El Proveedor: Al-lah ﷻ es el Dueño, Quien posee todo y no necesita de nada ni de nadie. Es el Dadivoso, Quien provee y sustenta a todas Sus criaturas. Al-láh ﷻ dijo:
"No he creado a los yinnes (genios) ni a los seres humanos sino para que Me adoren.
No pretendo recibir de ellos ningún sustento ni quiero que Me alimenten,
Ya que Al-láh es el Sustentador, el Fuerte, el Firme".
(Traducción del Corán, 51:56-58).
As-Salam (el Pacificador, el Dispensador de seguridad): es el Más Grande, que está libre de defectos y de todos los atributos de la imperfección. Posee los atributos de la perfección, la majestad y la belleza, y ama que Sus siervos difundan la paz con la palabra y con los actos.

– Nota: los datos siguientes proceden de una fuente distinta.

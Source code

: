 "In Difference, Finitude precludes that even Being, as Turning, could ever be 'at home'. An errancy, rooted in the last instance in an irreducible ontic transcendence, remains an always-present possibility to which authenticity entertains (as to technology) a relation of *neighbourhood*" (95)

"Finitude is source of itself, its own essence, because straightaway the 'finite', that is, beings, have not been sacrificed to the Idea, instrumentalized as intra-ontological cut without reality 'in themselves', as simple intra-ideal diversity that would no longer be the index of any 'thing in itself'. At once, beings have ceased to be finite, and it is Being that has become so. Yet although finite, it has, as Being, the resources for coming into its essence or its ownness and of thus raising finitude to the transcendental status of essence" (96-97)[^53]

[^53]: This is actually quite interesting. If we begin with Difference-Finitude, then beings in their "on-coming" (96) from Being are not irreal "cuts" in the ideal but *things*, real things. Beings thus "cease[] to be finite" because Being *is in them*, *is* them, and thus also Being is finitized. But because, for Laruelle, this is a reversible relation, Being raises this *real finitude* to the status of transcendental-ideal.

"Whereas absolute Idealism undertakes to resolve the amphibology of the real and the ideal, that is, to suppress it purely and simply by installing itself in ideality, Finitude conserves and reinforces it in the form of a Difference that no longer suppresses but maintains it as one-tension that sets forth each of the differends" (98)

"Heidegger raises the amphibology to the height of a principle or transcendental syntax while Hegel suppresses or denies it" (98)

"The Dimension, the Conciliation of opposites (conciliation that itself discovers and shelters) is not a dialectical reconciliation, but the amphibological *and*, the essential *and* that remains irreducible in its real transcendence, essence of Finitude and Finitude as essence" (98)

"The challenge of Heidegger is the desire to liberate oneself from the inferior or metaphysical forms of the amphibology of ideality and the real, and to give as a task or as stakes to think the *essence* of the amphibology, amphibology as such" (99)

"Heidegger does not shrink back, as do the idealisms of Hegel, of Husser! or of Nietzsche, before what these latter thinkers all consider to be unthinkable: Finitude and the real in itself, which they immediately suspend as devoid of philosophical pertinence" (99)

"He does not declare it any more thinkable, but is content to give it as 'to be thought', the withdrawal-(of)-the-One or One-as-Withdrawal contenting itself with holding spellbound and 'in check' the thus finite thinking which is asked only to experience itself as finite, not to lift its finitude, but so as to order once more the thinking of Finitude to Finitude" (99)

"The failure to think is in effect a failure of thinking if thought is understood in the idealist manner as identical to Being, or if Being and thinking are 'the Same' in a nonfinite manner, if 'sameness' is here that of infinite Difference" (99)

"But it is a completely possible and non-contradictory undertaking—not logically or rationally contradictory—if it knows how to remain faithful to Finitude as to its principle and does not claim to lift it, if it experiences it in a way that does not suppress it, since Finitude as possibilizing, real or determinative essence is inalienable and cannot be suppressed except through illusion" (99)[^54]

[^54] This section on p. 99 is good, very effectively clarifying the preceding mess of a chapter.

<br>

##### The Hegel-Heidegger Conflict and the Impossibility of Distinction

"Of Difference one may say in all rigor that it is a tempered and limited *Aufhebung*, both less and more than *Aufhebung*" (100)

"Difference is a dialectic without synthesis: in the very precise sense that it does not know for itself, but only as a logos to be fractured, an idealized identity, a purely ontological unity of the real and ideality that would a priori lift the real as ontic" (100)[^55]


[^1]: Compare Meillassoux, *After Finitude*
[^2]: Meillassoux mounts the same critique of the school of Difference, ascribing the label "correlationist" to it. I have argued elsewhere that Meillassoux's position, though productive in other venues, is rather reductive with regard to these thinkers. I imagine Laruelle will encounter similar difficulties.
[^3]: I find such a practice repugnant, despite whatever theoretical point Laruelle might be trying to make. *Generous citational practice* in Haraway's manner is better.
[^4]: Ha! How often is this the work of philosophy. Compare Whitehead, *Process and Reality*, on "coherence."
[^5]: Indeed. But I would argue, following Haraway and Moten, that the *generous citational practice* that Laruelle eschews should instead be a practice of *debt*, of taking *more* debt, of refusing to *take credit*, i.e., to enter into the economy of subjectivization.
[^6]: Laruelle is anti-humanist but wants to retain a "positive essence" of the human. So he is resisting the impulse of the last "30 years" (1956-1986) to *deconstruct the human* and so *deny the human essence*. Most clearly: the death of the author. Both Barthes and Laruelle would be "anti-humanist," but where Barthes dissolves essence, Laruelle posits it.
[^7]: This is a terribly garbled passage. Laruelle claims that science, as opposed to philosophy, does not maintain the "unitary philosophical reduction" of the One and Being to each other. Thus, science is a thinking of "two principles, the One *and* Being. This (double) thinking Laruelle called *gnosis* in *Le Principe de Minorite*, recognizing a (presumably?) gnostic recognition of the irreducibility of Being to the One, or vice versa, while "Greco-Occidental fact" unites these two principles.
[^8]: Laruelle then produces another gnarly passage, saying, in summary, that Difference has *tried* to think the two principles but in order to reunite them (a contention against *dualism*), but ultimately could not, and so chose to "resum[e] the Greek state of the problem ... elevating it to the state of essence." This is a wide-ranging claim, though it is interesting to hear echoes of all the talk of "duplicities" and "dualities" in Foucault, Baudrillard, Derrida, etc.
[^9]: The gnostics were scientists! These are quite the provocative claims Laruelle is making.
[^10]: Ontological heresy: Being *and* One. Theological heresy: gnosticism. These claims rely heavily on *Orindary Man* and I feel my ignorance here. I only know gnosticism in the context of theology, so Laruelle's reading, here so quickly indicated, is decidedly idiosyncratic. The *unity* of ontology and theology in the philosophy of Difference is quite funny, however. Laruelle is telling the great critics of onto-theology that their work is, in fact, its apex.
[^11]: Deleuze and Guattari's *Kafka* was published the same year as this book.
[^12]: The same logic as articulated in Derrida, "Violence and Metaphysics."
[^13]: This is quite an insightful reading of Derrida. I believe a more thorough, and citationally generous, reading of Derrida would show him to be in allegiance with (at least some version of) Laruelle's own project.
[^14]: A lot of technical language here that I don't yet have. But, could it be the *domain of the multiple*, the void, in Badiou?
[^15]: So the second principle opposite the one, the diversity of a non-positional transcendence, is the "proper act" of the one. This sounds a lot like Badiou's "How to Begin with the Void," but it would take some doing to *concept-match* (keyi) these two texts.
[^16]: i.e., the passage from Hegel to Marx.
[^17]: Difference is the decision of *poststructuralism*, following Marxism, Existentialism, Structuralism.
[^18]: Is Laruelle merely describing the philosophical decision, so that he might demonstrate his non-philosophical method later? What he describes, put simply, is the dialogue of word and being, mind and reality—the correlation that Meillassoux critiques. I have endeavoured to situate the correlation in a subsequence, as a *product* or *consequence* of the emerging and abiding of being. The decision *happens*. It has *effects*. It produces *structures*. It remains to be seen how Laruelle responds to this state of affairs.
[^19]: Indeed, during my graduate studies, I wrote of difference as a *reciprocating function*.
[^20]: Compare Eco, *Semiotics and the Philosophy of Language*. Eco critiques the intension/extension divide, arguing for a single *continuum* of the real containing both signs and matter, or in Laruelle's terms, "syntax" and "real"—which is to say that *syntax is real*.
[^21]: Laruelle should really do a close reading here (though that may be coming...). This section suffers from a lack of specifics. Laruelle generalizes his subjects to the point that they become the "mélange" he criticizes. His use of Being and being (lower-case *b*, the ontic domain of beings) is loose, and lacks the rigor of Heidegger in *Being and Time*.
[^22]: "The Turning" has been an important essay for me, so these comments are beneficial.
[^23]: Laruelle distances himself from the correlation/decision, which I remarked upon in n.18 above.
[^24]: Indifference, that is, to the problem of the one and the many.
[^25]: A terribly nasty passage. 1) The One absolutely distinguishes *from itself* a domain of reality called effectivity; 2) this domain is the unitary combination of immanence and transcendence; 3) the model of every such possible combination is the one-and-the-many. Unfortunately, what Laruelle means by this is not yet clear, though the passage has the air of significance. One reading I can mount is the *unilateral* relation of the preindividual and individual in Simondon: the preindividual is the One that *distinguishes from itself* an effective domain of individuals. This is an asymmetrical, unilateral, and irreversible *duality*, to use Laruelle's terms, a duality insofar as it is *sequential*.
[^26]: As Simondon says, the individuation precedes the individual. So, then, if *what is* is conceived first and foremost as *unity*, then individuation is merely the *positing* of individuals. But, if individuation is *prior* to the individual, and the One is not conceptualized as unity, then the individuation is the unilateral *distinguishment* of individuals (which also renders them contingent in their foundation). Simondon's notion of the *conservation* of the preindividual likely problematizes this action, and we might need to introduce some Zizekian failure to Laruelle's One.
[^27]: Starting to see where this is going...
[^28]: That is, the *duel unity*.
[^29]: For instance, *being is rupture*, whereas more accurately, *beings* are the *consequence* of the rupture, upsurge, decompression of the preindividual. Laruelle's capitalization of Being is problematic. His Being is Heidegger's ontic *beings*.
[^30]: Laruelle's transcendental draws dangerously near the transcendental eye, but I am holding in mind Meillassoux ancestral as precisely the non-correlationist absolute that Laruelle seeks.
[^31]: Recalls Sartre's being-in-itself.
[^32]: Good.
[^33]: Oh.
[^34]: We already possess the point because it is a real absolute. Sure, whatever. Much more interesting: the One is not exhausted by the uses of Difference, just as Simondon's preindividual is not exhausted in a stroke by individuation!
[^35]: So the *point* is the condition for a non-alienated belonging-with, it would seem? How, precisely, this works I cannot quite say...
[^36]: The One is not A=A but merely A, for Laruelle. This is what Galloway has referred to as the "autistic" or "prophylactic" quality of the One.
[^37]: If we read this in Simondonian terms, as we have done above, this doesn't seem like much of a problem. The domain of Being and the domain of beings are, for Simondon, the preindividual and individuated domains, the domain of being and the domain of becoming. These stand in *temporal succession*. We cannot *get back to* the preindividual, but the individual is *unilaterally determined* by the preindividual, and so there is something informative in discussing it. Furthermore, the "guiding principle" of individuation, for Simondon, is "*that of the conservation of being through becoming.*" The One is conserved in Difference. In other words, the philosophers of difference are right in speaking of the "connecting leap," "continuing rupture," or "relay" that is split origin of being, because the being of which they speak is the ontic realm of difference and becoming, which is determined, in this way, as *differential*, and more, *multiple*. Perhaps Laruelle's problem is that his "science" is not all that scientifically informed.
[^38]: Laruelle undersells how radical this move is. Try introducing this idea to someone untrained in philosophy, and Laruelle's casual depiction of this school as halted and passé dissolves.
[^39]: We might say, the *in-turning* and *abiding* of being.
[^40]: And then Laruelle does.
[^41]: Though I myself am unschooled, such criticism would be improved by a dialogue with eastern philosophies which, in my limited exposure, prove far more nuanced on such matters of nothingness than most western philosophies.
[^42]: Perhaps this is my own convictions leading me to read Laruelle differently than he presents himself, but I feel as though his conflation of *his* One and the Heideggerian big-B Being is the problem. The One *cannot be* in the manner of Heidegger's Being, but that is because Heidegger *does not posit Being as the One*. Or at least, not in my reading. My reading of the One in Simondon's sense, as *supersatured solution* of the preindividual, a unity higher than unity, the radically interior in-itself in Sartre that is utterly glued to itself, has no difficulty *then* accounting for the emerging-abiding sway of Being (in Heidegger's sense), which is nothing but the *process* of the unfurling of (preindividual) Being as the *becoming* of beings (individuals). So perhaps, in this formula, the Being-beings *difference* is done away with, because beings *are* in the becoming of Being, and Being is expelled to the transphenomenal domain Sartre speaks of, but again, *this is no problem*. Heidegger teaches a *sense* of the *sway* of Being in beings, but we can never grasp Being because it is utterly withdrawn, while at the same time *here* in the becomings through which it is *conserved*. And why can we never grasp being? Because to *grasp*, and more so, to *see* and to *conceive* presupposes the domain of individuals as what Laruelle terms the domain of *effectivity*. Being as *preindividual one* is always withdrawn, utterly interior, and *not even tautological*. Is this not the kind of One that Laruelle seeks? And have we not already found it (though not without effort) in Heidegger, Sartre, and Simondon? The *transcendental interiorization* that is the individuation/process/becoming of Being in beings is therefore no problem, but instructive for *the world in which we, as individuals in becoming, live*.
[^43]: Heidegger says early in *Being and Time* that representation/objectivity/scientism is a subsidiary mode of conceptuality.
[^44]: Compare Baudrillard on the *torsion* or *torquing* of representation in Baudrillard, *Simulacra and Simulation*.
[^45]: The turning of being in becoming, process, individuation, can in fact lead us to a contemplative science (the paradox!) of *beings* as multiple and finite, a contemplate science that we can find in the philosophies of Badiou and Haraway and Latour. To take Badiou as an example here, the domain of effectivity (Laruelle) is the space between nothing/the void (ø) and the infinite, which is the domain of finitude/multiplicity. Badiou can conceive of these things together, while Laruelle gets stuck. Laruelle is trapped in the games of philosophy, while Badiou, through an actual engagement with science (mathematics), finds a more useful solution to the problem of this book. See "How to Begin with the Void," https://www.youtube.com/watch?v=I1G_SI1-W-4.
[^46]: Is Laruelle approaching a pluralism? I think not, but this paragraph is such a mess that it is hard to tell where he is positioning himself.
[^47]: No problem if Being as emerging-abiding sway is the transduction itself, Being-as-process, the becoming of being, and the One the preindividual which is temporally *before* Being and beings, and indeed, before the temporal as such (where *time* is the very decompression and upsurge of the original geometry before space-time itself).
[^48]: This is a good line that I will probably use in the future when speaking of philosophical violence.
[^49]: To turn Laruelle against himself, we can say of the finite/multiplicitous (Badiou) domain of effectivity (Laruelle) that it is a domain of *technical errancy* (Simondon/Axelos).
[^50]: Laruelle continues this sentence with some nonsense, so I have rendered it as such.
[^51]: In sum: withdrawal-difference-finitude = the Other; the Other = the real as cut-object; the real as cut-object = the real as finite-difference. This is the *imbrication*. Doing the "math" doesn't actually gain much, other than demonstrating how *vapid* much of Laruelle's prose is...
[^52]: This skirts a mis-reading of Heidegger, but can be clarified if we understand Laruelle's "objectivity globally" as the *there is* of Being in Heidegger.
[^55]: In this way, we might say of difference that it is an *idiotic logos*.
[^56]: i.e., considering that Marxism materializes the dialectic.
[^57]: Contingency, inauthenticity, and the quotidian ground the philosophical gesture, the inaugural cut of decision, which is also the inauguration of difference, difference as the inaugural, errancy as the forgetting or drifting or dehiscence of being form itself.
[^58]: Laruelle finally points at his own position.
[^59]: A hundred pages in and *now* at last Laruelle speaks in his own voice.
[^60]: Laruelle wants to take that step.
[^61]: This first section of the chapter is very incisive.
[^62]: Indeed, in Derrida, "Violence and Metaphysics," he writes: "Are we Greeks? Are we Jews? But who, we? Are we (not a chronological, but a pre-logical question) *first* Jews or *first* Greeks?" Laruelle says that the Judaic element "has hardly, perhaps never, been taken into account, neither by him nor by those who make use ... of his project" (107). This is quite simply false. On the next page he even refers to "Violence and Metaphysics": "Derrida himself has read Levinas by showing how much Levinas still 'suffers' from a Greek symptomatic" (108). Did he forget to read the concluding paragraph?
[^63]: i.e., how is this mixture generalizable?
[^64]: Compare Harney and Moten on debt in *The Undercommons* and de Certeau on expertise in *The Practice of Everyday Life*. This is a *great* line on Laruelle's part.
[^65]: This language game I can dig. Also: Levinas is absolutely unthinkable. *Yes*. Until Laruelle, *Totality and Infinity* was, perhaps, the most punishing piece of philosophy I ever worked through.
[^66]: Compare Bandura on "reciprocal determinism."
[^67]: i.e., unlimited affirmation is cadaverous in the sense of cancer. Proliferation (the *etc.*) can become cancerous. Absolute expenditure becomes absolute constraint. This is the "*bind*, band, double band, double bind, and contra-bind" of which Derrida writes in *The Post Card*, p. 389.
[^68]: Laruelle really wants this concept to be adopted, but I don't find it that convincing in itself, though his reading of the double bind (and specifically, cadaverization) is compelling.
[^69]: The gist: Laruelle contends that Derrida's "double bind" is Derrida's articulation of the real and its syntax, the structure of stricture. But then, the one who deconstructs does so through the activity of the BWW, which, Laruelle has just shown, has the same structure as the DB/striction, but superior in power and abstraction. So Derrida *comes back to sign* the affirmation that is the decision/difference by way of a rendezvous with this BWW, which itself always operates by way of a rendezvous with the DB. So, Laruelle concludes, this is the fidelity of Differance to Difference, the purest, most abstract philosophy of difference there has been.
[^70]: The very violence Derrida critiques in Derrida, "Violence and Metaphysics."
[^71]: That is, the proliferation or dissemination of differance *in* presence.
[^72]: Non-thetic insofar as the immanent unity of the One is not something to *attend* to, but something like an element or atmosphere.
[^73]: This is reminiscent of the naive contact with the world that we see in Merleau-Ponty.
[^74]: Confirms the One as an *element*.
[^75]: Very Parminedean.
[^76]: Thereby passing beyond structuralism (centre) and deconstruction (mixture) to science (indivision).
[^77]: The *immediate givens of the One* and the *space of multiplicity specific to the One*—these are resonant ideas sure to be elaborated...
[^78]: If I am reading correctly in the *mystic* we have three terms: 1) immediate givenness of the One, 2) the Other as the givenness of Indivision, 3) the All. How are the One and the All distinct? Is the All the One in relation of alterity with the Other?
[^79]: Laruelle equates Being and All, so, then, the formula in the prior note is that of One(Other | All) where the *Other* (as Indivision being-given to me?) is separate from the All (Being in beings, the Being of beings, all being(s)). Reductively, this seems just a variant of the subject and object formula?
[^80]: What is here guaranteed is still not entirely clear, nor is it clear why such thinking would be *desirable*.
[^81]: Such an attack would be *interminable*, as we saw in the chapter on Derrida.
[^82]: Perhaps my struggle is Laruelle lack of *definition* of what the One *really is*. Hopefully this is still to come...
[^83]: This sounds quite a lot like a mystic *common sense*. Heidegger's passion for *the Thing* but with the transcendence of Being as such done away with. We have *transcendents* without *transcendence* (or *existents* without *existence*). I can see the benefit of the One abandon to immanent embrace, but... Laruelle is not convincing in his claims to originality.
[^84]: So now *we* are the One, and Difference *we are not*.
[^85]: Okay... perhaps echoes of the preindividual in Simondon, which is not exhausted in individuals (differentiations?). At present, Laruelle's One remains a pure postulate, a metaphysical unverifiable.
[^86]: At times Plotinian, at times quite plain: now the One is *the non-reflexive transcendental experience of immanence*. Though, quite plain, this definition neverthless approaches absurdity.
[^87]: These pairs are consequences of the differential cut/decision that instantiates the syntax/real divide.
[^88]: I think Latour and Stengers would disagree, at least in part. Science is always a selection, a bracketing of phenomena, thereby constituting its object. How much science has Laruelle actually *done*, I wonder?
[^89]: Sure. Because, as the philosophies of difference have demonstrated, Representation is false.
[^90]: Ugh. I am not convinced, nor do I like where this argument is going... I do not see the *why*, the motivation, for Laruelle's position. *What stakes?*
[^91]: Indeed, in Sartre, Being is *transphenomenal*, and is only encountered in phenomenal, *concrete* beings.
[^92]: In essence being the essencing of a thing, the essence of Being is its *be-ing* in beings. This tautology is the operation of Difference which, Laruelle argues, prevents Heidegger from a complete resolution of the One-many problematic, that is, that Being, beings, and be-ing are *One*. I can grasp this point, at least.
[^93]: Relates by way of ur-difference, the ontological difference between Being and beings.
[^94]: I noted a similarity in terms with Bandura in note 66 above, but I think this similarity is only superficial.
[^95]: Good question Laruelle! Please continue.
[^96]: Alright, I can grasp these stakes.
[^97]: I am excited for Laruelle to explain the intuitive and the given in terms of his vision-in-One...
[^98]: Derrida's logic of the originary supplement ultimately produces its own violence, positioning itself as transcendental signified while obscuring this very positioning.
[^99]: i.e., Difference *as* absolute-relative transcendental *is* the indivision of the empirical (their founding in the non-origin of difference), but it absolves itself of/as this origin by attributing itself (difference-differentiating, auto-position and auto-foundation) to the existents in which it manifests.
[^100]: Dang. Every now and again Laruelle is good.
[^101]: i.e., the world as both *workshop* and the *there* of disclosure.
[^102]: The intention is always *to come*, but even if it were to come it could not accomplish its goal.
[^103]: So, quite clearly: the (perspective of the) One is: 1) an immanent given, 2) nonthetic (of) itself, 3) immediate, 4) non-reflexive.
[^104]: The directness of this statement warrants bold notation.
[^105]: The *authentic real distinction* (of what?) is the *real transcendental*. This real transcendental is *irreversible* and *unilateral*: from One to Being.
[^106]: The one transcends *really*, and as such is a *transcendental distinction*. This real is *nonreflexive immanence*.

En este contexto, Al-láh ﷻ dijo:
"Él es Al-láh, no hay otra divinidad salvo Él, el Soberano Supremo, el Santísimo, el Salvador, el Dispensador de seguridad (...)".
(Traducción del Corán, 59:23).
Al-Alim (el Omnisciente): Al-láh ﷻ es Quien todo lo oye, lo ve y lo sabe, conoce lo visible y lo oculto en el interior de las personas, sabe lo que sucedió en el pasado, lo que está sucediendo en el presente y lo que sucederá en el futuro. Es Quien vigila y está al tanto de las obras de Sus siervos, nada se Le oculta, ni la obediencia de los obedientes, ni la desobediencia de los desobedientes, ni la necesidad de los débiles ni las voces de los que Le suplican. Al-láh ﷻ dijo:
"(...) Él es Conocedor de todas las cosas (...)".
(Traducción del Corán, 2:231)
Él ﷻ, es el Señor de los mundos, Quien creó todo con perfección, porque Él es el Perfecto ﷻ.
El segundo fundamento: ¿Cuál es tu religión?
Mi religión es el Islam:
El Islam: es la sumisión total a Al-láh creyendo en Su unicidad, obediciéndole y negando cualquier tipo de politeísmo (Shirk).
Un musulmán es aquel que ingresa al Islam sometiéndose a las órdenes divinas de Al-láh, creyendo en Su existencia y unicidad, aplicando Sus normas, dejando Sus prohibiciones. Al-láh ﷻ dijo en el Noble Corán:
"¿Quién practica una mejor religión que aquel que se somete a Al-láh, es benefactor y sigue la religión de Abraham que era monoteísta? Al-lah hizo de Abraham uno de Sus siervos más amados".
(Traducción del Corán, 4:125)
Y también dijo:
"Quién puede expresar mejores palabras que aquel que invita a la gente a creer en Al-láh, obra rectamente y dice: '¡Yo soy de los musulmanes!'".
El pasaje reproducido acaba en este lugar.